## WHAT TO DO
Copy out every record below with complete accuracy.

## RECORDS SHOWN
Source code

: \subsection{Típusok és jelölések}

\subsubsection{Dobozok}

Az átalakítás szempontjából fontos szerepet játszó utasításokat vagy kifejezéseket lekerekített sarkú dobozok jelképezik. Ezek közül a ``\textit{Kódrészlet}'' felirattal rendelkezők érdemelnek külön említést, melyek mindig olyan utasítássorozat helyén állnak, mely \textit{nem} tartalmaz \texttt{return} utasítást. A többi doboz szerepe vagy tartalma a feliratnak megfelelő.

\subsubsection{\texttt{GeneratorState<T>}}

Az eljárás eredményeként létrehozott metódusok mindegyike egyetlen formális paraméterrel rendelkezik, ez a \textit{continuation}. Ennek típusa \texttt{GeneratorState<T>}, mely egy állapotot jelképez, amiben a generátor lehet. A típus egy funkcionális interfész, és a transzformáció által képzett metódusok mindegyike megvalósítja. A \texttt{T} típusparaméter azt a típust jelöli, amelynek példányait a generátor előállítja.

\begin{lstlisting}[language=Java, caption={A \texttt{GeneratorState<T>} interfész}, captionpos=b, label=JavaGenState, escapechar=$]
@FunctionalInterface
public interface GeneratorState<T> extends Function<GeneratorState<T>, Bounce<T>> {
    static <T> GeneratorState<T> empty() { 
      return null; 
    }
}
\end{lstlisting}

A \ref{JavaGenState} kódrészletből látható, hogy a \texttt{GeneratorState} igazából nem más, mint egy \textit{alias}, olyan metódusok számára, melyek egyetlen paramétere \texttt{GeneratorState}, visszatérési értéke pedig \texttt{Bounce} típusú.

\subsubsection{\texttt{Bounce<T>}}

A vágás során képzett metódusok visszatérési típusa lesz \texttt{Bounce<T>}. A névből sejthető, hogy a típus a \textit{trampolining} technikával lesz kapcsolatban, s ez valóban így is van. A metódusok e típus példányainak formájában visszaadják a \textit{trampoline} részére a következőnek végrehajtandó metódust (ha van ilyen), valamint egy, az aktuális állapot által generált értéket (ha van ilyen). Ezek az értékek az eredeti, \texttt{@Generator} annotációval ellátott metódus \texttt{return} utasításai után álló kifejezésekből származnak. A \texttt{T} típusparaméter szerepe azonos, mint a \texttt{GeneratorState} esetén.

## TASK RESULT
Source code

: \subsection{Típusok és jelölések}

\subsubsection{Dobozok}

Az átalakítás szempontjából fontos szerepet játszó utasításokat vagy kifejezéseket lekerekített sarkú dobozok jelképezik. Ezek közül a ``\textit{Kódrészlet}'' felirattal rendelkezők érdemelnek külön említést, melyek mindig olyan utasítássorozat helyén állnak, mely \textit{nem} tartalmaz \texttt{return} utasítást. A többi doboz szerepe vagy tartalma a feliratnak megfelelő.

\subsubsection{\texttt{GeneratorState<T>}}

Az eljárás eredményeként létrehozott metódusok mindegyike egyetlen formális paraméterrel rendelkezik, ez a \textit{continuation}. Ennek típusa \texttt{GeneratorState<T>}, mely egy állapotot jelképez, amiben a generátor lehet. A típus egy funkcionális interfész, és a transzformáció által képzett metódusok mindegyike megvalósítja. A \texttt{T} típusparaméter azt a típust jelöli, amelynek példányait a generátor előállítja.

\begin{lstlisting}[language=Java, caption={A \texttt{GeneratorState<T>} interfész}, captionpos=b, label=JavaGenState, escapechar=$]
@FunctionalInterface
public interface GeneratorState<T> extends Function<GeneratorState<T>, Bounce<T>> {
    static <T> GeneratorState<T> empty() { 
      return null; 
    }
}
\end{lstlisting}

A \ref{JavaGenState} kódrészletből látható, hogy a \texttt{GeneratorState} igazából nem más, mint egy \textit{alias}, olyan metódusok számára, melyek egyetlen paramétere \texttt{GeneratorState}, visszatérési értéke pedig \texttt{Bounce} típusú.

\subsubsection{\texttt{Bounce<T>}}

A vágás során képzett metódusok visszatérési típusa lesz \texttt{Bounce<T>}. A névből sejthető, hogy a típus a \textit{trampolining} technikával lesz kapcsolatban, s ez valóban így is van. A metódusok e típus példányainak formájában visszaadják a \textit{trampoline} részére a következőnek végrehajtandó metódust (ha van ilyen), valamint egy, az aktuális állapot által generált értéket (ha van ilyen). Ezek az értékek az eredeti, \texttt{@Generator} annotációval ellátott metódus \texttt{return} utasításai után álló kifejezésekből származnak. A \texttt{T} típusparaméter szerepe azonos, mint a \texttt{GeneratorState} esetén.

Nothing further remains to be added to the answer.